Task prompt —
Include the line containing "自从八岁那年认了师傅，叶小诗" and all lines before it, repeated exactly from the listing below, without pictures.

Data shown —
^^^^^^^^^^^^^^^^

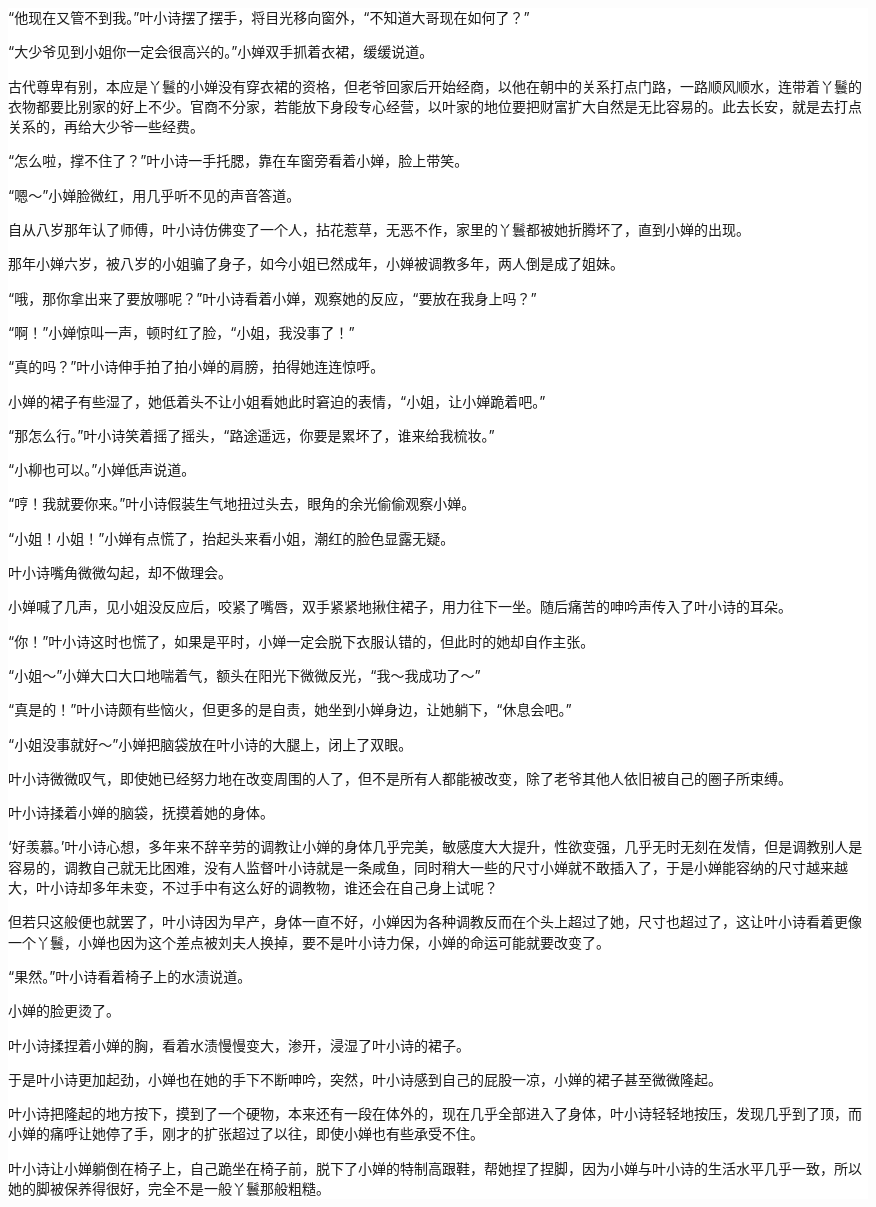 “他现在又管不到我。”叶小诗摆了摆手，将目光移向窗外，“不知道大哥现在如何了？”

“大少爷见到小姐你一定会很高兴的。”小婵双手抓着衣裙，缓缓说道。

古代尊卑有别，本应是丫鬟的小婵没有穿衣裙的资格，但老爷回家后开始经商，以他在朝中的关系打点门路，一路顺风顺水，连带着丫鬟的衣物都要比别家的好上不少。官商不分家，若能放下身段专心经营，以叶家的地位要把财富扩大自然是无比容易的。此去长安，就是去打点关系的，再给大少爷一些经费。

“怎么啦，撑不住了？”叶小诗一手托腮，靠在车窗旁看着小婵，脸上带笑。

“嗯～”小婵脸微红，用几乎听不见的声音答道。

自从八岁那年认了师傅，叶小诗仿佛变了一个人，拈花惹草，无恶不作，家里的丫鬟都被她折腾坏了，直到小婵的出现。

那年小婵六岁，被八岁的小姐骗了身子，如今小姐已然成年，小婵被调教多年，两人倒是成了姐妹。

“哦，那你拿出来了要放哪呢？”叶小诗看着小婵，观察她的反应，“要放在我身上吗？”

“啊！”小婵惊叫一声，顿时红了脸，“小姐，我没事了！”

“真的吗？”叶小诗伸手拍了拍小婵的肩膀，拍得她连连惊呼。

小婵的裙子有些湿了，她低着头不让小姐看她此时窘迫的表情，“小姐，让小婵跪着吧。”

“那怎么行。”叶小诗笑着摇了摇头，“路途遥远，你要是累坏了，谁来给我梳妆。”

“小柳也可以。”小婵低声说道。

“哼！我就要你来。”叶小诗假装生气地扭过头去，眼角的余光偷偷观察小婵。

“小姐！小姐！”小婵有点慌了，抬起头来看小姐，潮红的脸色显露无疑。

叶小诗嘴角微微勾起，却不做理会。

小婵喊了几声，见小姐没反应后，咬紧了嘴唇，双手紧紧地揪住裙子，用力往下一坐。随后痛苦的呻吟声传入了叶小诗的耳朵。

“你！”叶小诗这时也慌了，如果是平时，小婵一定会脱下衣服认错的，但此时的她却自作主张。

“小姐～”小婵大口大口地喘着气，额头在阳光下微微反光，“我～我成功了～”

“真是的！”叶小诗颇有些恼火，但更多的是自责，她坐到小婵身边，让她躺下，“休息会吧。”

“小姐没事就好～”小婵把脑袋放在叶小诗的大腿上，闭上了双眼。

叶小诗微微叹气，即使她已经努力地在改变周围的人了，但不是所有人都能被改变，除了老爷其他人依旧被自己的圈子所束缚。

叶小诗揉着小婵的脑袋，抚摸着她的身体。

‘好羡慕。’叶小诗心想，多年来不辞辛劳的调教让小婵的身体几乎完美，敏感度大大提升，性欲变强，几乎无时无刻在发情，但是调教别人是容易的，调教自己就无比困难，没有人监督叶小诗就是一条咸鱼，同时稍大一些的尺寸小婵就不敢插入了，于是小婵能容纳的尺寸越来越大，叶小诗却多年未变，不过手中有这么好的调教物，谁还会在自己身上试呢？

但若只这般便也就罢了，叶小诗因为早产，身体一直不好，小婵因为各种调教反而在个头上超过了她，尺寸也超过了，这让叶小诗看着更像一个丫鬟，小婵也因为这个差点被刘夫人换掉，要不是叶小诗力保，小婵的命运可能就要改变了。

“果然。”叶小诗看着椅子上的水渍说道。

小婵的脸更烫了。

叶小诗揉捏着小婵的胸，看着水渍慢慢变大，渗开，浸湿了叶小诗的裙子。

于是叶小诗更加起劲，小婵也在她的手下不断呻吟，突然，叶小诗感到自己的屁股一凉，小婵的裙子甚至微微隆起。

叶小诗把隆起的地方按下，摸到了一个硬物，本来还有一段在体外的，现在几乎全部进入了身体，叶小诗轻轻地按压，发现几乎到了顶，而小婵的痛呼让她停了手，刚才的扩张超过了以往，即使小婵也有些承受不住。

叶小诗让小婵躺倒在椅子上，自己跪坐在椅子前，脱下了小婵的特制高跟鞋，帮她捏了捏脚，因为小婵与叶小诗的生活水平几乎一致，所以她的脚被保养得很好，完全不是一般丫鬟那般粗糙。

^^^^^^^^^^^^^^^^

Response area —
 “他现在又管不到我。”叶小诗摆了摆手，将目光移向窗外，“不知道大哥现在如何了？”

“大少爷见到小姐你一定会很高兴的。”小婵双手抓着衣裙，缓缓说道。

古代尊卑有别，本应是丫鬟的小婵没有穿衣裙的资格，但老爷回家后开始经商，以他在朝中的关系打点门路，一路顺风顺水，连带着丫鬟的衣物都要比别家的好上不少。官商不分家，若能放下身段专心经营，以叶家的地位要把财富扩大自然是无比容易的。此去长安，就是去打点关系的，再给大少爷一些经费。

“怎么啦，撑不住了？”叶小诗一手托腮，靠在车窗旁看着小婵，脸上带笑。

“嗯～”小婵脸微红，用几乎听不见的声音答道。

自从八岁那年认了师傅，叶小诗仿佛变了一个人，拈花惹草，无恶不作，家里的丫鬟都被她折腾坏了，直到小婵的出现。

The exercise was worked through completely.